Vivimos inmersos en la inmediatez, la producción y el consumo, y esto hace que en ocasiones lo hagamos desconectados de nuestro cuerpo. Es probable que, si se trata de una gran desconexión, ésta derive en síntomas como estrés, ansiedad o insomnio. En este sentido, se puede decir que el cuerpo es un gran indicador de nuestro estado de salud y de nuestro estado anímico. Además, en el momento en el que no somos conscientes de él o no dedicamos la atención adecuada a sus mensajes, necesita alzar la voz para que lo atendamos. Su manera de hacerlo es a través de ciertos síntomas o sensaciones, muchas veces desagradables.

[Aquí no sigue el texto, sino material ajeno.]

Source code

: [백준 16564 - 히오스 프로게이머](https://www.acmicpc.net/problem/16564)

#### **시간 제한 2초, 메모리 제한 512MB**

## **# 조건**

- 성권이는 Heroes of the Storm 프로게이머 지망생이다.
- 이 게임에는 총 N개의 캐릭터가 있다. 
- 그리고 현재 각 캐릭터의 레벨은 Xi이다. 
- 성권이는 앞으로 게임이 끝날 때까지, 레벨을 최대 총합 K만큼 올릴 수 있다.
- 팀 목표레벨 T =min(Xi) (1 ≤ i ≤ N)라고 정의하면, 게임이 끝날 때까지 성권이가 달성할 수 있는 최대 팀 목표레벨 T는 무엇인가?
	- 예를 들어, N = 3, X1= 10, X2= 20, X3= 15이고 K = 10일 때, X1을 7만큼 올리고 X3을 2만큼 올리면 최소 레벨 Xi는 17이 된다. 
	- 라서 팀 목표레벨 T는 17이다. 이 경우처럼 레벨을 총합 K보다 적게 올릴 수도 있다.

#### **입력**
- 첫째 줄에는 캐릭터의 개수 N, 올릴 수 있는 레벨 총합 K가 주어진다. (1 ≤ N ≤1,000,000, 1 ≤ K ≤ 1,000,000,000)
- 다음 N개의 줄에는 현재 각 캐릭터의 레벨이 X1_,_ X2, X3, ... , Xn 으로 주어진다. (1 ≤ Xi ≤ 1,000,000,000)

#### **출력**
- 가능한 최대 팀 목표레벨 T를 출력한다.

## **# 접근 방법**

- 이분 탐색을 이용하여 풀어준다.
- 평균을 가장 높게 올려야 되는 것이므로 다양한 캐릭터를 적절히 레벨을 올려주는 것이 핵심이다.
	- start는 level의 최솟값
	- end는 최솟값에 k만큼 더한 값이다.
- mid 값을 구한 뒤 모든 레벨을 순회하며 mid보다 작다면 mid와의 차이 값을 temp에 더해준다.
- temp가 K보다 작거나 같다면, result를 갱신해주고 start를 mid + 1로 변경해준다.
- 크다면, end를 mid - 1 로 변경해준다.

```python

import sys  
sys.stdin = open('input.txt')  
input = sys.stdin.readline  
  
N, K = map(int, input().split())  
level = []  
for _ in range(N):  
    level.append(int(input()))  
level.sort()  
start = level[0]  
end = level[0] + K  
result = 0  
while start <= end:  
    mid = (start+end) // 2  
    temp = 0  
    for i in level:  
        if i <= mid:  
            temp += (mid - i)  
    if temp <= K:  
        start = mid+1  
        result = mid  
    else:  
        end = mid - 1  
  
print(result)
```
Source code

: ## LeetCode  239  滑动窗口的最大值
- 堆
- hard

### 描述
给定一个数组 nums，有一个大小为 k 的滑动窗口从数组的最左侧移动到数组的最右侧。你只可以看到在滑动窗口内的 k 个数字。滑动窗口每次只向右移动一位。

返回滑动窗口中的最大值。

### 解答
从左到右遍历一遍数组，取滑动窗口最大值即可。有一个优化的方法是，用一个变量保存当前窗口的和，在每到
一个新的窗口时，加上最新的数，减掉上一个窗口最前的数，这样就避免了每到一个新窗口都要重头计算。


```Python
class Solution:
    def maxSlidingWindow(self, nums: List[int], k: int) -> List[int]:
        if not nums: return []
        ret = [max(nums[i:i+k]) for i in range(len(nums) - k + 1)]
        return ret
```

En relación a esta reflexión podríamos hacer referencia al concepto de somatizar, definido así por la RAE: “Transformar problemas psíquicos en síntomas orgánicos de manera involuntaria”. El cuerpo y la mente están íntimamente relacionados y se influyen mutuamente. La mente, en muchas ocasiones, nos impulsa a emplear grandes cantidades de energía en revivir recuerdos, hacer planes de futuro, etc. El cuerpo nos ayuda a vivir más en el momento presente a través de los sentidos. Tomar conciencia de nuestro cuerpo focalizando la atención en nuestras percepciones sensoriales nos permite vivir el momento. Esto nos ayuda también a ser más conscientes de nuestras necesidades y, por tanto, a cuidar mejor de nosotros mismos y de los demás.

Es necesario tener en cuenta que la mente y su razonamiento también son importantes, escuchar al cuerpo no significa rechazar la mente. Para comprender el cuerpo es necesario comprender la mente y viceversa. Ahora bien, a diferencia de la mente, que tiene la capacidad de argumentar y reescribir nuestra experiencia, el cuerpo no miente. Escucharlo nos puede llevar a ser más auténticos y a vivir con mayor congruencia.